Records drawn from a dataset:
━━━━━━━━━━━━━━━━
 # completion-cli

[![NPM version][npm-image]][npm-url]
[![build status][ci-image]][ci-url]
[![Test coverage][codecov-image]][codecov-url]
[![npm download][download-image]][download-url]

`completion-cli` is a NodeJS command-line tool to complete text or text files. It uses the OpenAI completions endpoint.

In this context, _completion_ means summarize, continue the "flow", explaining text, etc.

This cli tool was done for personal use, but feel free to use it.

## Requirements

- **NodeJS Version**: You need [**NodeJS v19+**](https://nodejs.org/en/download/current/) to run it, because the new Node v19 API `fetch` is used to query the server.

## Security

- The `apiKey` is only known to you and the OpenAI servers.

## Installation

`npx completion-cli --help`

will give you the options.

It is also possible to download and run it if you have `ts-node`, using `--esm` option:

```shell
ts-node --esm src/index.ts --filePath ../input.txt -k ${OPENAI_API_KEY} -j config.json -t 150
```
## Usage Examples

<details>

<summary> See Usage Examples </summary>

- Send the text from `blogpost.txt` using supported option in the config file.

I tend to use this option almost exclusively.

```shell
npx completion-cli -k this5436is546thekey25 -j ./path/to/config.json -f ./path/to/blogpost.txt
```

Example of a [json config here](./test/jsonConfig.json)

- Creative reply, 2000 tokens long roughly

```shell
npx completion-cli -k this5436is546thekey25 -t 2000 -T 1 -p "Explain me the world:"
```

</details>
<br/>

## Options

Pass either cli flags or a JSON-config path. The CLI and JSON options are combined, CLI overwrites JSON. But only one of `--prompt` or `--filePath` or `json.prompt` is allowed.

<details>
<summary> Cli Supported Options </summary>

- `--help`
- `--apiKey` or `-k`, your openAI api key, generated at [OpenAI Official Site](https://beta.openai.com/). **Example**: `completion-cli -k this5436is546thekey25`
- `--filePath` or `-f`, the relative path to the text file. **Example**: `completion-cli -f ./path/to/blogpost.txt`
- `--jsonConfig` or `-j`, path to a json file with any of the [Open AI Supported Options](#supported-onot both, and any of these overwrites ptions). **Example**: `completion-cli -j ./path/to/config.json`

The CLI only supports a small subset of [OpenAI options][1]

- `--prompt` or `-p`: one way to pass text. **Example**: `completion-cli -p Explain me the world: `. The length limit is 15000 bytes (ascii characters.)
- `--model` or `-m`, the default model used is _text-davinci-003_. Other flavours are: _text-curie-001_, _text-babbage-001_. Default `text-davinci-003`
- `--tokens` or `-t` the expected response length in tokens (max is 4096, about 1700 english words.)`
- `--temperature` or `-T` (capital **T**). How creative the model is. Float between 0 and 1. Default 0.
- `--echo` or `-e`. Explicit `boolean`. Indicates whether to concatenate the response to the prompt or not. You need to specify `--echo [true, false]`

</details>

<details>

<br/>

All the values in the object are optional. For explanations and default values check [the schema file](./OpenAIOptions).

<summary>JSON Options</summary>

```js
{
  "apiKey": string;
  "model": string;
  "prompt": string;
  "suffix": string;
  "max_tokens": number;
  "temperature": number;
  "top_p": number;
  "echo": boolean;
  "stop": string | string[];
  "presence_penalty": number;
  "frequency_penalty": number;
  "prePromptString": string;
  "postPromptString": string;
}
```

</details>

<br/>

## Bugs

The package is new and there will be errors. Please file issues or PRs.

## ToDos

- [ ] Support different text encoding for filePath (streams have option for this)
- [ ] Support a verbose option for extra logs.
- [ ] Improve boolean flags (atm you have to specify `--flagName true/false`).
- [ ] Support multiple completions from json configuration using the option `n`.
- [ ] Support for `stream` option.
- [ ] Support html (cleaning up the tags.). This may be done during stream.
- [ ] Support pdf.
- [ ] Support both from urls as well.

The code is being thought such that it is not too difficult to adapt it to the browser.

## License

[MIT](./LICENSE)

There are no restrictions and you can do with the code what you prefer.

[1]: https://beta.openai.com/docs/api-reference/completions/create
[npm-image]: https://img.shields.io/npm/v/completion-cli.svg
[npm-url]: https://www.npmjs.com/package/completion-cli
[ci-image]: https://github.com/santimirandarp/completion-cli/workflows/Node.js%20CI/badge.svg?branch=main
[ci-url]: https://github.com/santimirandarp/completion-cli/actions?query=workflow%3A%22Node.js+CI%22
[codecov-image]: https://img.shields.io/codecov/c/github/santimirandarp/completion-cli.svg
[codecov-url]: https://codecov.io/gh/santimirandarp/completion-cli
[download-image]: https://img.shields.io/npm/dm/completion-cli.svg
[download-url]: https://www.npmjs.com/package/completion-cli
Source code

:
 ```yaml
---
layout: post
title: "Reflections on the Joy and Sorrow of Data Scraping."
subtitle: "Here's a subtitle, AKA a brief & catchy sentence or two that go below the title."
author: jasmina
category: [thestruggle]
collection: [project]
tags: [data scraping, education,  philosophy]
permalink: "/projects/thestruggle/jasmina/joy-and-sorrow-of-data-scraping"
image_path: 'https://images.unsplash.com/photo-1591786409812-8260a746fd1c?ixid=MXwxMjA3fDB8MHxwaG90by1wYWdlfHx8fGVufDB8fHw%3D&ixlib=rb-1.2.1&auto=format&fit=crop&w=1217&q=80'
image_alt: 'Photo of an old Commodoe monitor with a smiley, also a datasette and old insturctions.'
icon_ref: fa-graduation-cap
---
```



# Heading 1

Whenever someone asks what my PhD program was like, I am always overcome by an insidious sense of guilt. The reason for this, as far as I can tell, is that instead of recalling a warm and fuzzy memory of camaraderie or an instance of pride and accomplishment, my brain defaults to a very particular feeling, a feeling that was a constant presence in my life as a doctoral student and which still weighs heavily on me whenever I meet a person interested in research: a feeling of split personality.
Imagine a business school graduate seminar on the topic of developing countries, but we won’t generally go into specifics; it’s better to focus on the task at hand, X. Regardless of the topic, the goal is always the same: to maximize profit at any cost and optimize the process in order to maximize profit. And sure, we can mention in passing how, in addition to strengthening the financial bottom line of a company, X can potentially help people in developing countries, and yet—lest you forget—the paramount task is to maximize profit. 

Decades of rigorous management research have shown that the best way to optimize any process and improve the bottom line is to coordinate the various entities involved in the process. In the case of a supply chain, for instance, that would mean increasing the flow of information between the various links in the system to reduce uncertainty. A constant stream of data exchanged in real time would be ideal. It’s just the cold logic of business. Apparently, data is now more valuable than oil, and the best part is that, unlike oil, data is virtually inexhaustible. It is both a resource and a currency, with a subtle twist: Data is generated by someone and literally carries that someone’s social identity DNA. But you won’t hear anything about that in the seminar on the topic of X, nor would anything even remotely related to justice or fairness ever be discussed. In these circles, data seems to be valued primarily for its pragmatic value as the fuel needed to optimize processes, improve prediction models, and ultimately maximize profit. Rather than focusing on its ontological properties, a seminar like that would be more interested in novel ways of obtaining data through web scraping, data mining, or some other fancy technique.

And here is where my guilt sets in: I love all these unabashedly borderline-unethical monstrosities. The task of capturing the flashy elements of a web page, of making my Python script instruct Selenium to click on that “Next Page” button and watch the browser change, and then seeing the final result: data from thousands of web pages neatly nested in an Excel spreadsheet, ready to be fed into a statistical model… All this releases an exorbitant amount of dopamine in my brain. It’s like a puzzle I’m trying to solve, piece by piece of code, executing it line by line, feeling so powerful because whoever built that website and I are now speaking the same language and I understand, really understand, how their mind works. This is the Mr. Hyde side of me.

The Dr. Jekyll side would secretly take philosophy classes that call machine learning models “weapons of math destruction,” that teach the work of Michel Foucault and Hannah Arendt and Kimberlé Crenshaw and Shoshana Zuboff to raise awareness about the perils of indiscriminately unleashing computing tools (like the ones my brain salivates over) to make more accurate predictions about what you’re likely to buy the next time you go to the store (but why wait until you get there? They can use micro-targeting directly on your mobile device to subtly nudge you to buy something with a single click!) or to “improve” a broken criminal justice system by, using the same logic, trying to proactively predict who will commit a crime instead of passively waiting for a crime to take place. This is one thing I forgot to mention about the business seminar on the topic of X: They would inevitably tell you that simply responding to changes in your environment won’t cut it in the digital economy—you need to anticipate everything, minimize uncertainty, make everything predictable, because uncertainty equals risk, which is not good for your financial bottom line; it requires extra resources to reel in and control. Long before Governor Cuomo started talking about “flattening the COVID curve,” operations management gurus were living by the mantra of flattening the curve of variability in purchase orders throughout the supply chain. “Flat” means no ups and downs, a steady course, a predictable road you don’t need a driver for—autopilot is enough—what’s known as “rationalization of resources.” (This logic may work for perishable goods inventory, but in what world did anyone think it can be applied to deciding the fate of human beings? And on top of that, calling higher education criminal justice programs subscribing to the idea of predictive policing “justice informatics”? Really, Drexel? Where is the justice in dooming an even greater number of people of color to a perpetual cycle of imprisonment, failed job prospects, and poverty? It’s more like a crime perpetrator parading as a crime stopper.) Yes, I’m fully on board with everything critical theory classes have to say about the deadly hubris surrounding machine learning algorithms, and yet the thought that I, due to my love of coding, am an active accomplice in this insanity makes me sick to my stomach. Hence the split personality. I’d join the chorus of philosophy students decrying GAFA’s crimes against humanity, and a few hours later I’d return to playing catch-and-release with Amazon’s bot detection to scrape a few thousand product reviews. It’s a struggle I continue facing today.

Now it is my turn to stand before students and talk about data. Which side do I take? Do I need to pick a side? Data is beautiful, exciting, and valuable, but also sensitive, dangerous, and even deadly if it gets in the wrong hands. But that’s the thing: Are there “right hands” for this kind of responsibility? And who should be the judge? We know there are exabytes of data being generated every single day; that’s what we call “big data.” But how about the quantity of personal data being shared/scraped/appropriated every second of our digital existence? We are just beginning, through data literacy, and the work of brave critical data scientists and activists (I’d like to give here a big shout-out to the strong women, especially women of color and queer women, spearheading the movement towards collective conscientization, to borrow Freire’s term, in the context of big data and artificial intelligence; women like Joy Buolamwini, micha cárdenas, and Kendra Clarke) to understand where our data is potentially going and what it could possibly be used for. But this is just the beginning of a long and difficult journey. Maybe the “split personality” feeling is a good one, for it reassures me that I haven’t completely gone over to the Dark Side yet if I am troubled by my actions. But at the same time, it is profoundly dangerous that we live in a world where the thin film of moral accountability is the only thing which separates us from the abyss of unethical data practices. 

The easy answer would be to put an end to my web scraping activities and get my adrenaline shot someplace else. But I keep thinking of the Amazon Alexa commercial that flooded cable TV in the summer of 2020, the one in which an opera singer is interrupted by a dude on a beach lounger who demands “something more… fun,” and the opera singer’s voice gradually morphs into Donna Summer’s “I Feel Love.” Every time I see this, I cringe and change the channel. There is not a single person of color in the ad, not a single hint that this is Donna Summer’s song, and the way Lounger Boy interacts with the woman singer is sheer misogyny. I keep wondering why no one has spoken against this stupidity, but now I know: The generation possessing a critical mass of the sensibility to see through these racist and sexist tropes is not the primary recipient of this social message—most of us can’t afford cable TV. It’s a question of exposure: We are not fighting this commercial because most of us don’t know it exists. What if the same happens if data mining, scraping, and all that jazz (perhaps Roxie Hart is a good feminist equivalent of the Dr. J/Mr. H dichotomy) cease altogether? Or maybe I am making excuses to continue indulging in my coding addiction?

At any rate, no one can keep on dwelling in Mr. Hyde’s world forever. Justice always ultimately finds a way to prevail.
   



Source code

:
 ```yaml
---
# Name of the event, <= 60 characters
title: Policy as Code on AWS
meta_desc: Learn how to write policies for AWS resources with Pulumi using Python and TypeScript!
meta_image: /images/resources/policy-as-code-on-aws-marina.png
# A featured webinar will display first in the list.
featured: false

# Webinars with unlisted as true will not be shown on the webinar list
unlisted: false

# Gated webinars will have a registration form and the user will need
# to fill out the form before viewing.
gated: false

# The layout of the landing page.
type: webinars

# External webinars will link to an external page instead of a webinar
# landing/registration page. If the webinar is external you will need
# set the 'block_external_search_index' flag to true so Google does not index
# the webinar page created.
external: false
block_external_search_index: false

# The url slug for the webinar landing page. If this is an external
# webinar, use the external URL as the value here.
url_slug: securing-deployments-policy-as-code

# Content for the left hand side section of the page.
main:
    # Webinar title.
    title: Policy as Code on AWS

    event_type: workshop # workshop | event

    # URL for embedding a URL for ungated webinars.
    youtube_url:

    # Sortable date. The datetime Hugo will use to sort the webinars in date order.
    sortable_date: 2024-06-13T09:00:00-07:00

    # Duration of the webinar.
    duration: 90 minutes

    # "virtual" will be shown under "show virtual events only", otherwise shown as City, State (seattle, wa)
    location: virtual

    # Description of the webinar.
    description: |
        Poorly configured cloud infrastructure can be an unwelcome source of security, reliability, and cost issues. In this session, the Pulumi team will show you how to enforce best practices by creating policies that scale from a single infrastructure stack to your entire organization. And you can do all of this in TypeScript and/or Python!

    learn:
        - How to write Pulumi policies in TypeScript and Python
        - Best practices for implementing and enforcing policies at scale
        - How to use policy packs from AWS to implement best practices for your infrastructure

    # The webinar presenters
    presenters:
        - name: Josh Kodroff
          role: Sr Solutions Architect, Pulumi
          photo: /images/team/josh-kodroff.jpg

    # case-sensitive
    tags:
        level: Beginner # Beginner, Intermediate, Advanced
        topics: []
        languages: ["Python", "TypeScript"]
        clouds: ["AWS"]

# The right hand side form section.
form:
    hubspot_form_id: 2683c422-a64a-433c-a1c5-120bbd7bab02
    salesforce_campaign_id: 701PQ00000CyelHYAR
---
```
━━━━━━━━━━━━━━━━
Wherever the word "main" appears in the data, return the whole line.

[ci-image]: https://github.com/santimirandarp/completion-cli/workflows/Node.js%20CI/badge.svg?branch=main
main:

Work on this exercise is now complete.